Toutes les trêves négociées par le passé ont comporté des clauses de levée ou d'allégement du blocus, comme la réouverture du terminal de Rafah, avec l'Egypte, ou l'élargissement de la zone de pêche. Et toutes ont été ignorées, partiellement ou entièrement, par Israël et son allié égyptien. Celle qui est en cours d'élaboration ne fera pas exception », note également Benjamin Barthe.
Ce dernier n’épargne pas non plus le Hamas, qui a sa part de responsabilité : « il a lui aussi violé les accords de cessez-le-feu, en important, via les tunnels de Rafah, tout un arsenal de missiles iraniens. Plutôt que de construire des bunkers souterrains, à l'usage exclusif de leurs responsables, les islamistes auraient mieux fait de bâtir des abris antibombes, ouverts à leurs administrés. Saigné par le blocus, le Hamas est tenté, à intervalles réguliers, de redorer son blason de mouvement de « résistance » en défiant Israël », explique B. Barthe.
Comment rompre ce cercle vicieux ? « relancer la processus de paix, mais « sur un pied d'égalité, avec le droit international comme référence », non pas « un processus d'extorsion régi par la loi du plus fort, ce à quoi la plupart des séances de négociations des vingt dernières années ont ressemblé ».

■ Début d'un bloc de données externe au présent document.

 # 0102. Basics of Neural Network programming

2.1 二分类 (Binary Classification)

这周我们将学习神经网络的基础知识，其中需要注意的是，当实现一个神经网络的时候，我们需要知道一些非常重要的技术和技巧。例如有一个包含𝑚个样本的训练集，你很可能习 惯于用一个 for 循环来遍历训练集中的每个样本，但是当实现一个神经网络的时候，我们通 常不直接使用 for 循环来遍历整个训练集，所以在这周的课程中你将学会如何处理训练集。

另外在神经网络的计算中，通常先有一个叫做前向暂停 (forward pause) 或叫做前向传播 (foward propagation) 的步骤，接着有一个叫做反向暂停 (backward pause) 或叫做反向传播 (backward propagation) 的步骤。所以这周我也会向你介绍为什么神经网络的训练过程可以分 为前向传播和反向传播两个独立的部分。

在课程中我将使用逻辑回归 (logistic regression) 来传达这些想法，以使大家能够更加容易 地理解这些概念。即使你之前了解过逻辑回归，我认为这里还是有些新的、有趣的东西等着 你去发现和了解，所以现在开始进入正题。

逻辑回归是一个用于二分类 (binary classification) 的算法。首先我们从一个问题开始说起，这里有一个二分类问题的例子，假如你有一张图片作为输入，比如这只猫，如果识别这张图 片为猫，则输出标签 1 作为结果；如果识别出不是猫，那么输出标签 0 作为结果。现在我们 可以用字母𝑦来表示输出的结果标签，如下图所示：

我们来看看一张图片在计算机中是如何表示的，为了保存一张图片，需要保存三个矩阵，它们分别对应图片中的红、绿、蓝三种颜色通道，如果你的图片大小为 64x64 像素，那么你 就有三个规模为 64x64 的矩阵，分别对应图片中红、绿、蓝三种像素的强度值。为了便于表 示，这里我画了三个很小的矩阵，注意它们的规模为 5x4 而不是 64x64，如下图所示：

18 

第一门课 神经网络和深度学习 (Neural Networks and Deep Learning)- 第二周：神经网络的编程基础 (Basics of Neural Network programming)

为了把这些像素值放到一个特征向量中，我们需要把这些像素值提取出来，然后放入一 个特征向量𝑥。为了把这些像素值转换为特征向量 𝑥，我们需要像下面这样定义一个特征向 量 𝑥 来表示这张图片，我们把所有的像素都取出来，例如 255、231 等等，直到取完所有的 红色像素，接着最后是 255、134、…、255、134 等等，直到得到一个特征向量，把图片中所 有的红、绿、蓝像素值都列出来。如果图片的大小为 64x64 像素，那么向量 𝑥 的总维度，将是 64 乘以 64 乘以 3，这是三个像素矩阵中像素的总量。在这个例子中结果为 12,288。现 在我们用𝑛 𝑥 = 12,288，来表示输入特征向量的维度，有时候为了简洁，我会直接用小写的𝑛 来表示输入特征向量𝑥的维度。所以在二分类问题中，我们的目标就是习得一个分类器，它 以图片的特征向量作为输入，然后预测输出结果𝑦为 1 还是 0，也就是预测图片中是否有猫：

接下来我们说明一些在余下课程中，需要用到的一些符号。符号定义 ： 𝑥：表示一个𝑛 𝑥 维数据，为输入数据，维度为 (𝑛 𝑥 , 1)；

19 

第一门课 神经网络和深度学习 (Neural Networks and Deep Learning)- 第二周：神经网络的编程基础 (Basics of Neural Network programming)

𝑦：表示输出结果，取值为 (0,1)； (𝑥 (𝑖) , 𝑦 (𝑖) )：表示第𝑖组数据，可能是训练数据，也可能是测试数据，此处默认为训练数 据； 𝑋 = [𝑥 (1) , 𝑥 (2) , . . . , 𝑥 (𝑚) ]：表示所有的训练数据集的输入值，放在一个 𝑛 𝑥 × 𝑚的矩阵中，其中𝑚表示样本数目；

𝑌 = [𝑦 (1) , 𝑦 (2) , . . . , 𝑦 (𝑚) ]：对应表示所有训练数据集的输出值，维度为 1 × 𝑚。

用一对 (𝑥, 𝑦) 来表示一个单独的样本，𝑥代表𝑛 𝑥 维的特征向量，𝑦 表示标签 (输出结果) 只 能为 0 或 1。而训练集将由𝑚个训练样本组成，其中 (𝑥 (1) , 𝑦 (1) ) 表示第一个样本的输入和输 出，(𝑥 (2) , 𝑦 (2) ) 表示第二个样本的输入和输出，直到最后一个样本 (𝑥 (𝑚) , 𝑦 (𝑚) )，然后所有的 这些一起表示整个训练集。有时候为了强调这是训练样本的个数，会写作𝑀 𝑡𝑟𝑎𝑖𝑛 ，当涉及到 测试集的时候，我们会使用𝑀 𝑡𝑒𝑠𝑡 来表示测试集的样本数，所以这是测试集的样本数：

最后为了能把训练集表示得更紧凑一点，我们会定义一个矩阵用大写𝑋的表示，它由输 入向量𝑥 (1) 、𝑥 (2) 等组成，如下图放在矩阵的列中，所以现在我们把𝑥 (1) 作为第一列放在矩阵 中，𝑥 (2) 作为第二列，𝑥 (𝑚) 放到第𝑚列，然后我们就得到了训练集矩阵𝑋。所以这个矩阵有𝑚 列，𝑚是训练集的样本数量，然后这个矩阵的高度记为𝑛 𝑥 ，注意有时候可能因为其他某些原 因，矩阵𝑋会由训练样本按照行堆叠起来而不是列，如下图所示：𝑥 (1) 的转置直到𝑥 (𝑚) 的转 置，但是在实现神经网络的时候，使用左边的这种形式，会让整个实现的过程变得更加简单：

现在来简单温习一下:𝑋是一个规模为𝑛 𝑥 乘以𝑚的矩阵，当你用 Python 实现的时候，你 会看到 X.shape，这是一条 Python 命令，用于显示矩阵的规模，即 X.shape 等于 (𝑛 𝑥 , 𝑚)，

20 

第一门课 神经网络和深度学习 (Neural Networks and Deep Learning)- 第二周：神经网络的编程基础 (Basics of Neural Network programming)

Seule ombre au tableau et pas des moindres : « vendredi 11 juillet, en marge d'une conférence de presse consacrée à Gaza, le premier ministre israélien, Benyamin Nétanyahou, a déclaré qu'il était catégoriquement opposé à la création d'un Etat palestinien souverain ». Dès lors, « en l'absence d'un tel horizon, l'armée israélienne peut déjà réfléchir au nom de code de la prochaine opération contre Gaza ».